While this may be good news for renters in Singapore, now reported to be one of the most expensive cities in the world for expatriates based here, it is not so good for many architects, used to local volume to underpin their practices in the past. Now many look farther afield from Singapore to export their professional services.
That said, Singapore’s organisation and connectivity, plus transparency in its regulatory, taxation and financial sectors still provide a well-oiled, compact engine encouraging change. So we now take more flights to more places, and sometimes travel farther to keep things going here.
Employment in architecture seems often to be the litmus test for the industry. Retrenchments have been taking place, and the once almost automatic working visa for foreign graduates from approved universities is becoming harder to obtain, as the Government moves to secure its home workforce and to focus capability.

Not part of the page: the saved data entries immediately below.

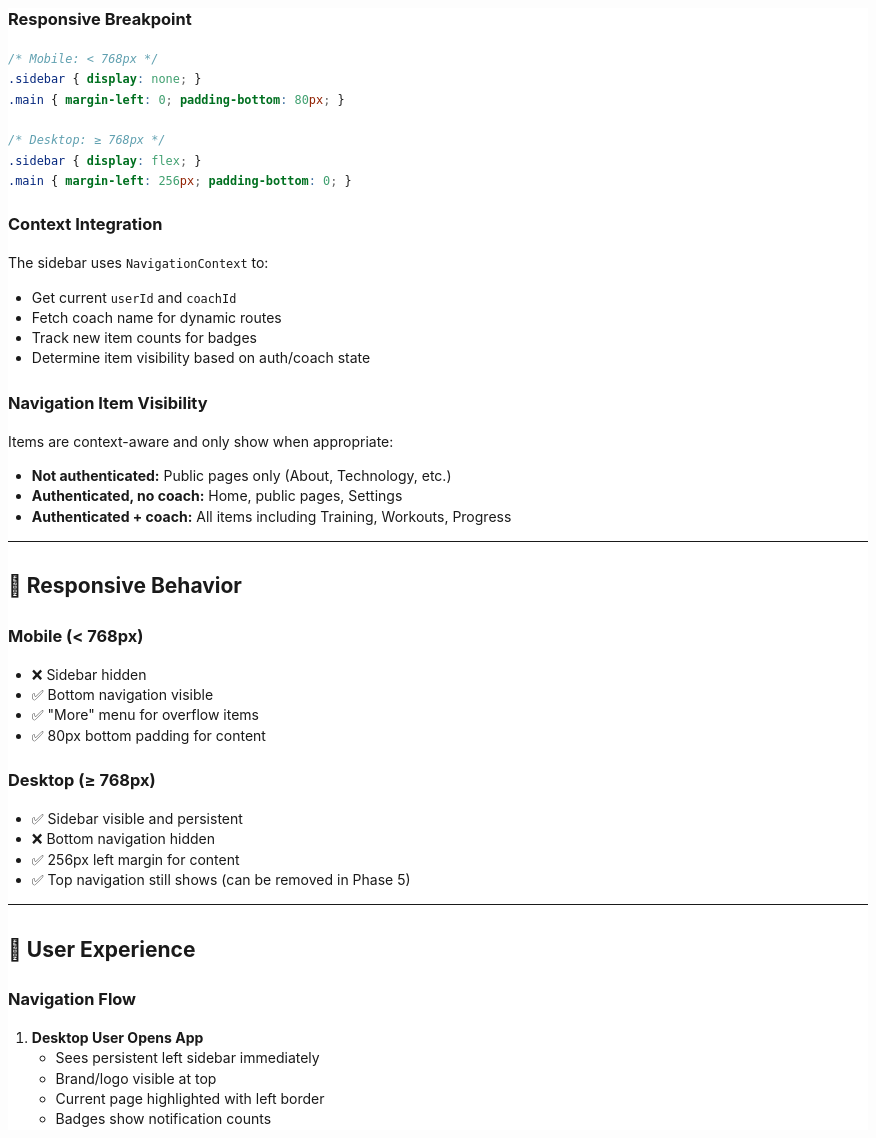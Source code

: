 ### Responsive Breakpoint

```css
/* Mobile: < 768px */
.sidebar { display: none; }
.main { margin-left: 0; padding-bottom: 80px; }

/* Desktop: ≥ 768px */
.sidebar { display: flex; }
.main { margin-left: 256px; padding-bottom: 0; }
```

### Context Integration

The sidebar uses `NavigationContext` to:
- Get current `userId` and `coachId`
- Fetch coach name for dynamic routes
- Track new item counts for badges
- Determine item visibility based on auth/coach state

### Navigation Item Visibility

Items are context-aware and only show when appropriate:
- **Not authenticated:** Public pages only (About, Technology, etc.)
- **Authenticated, no coach:** Home, public pages, Settings
- **Authenticated + coach:** All items including Training, Workouts, Progress

---

## 📱 Responsive Behavior

### Mobile (< 768px)
- ❌ Sidebar hidden
- ✅ Bottom navigation visible
- ✅ "More" menu for overflow items
- ✅ 80px bottom padding for content

### Desktop (≥ 768px)
- ✅ Sidebar visible and persistent
- ❌ Bottom navigation hidden
- ✅ 256px left margin for content
- ✅ Top navigation still shows (can be removed in Phase 5)

---

## 🎯 User Experience

### Navigation Flow

1. **Desktop User Opens App**
   - Sees persistent left sidebar immediately
   - Brand/logo visible at top
   - Current page highlighted with left border
   - Badges show notification counts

However, it is not all doom and gloom. We have been through cycles like these before, and the rebound seems to always happen, propped as it often is by a massive increase in infrastructure investment, sensibly, by the Government. This is financed in part by a sovereign wealth fund the envy of many countries.
Currently, Singapore Changi Airport is being expanded with a new Terminal 5 and a third 12,000 ft. runway, slated to double capacity to 100 million passengers annually by the mid 2020s. A new terminal 4, for budget airlines, is nearing completion as well. This is to secure the city’s position as a leading air traffic hub, to underpin the national airline and bolster employment (the airport currently employs over 160,000 and accounts for 6% of GDP here). Beneath the city, the underground train network is also rapidly expanding. 21km of new train track and 16 stations will open by 2017, and a further 41km and 31 stations will open progressively from 2019. The MRT map here suddenly starts to resemble its London predecessor, for example.
On the architectural design front, things continue to look interesting, with high-quality results. WoHa is about to complete a dramatic city building, Oasia Hotel Downtown, which is boldly clad in red coloured metal mesh and which will eventually become completely covered in green creepers all the way to the top of the 27 storey building. And facing the Padang in the heart of Singapore, the National Gallery which is built within the colonial era Supreme Court and Legislative Assembly Buildings, has recently opened. The project is the work of studioMilou, [lead by new International Chapter member, Jean-Francois Milou] who with the local practice CPG won the international competition for the project several years ago.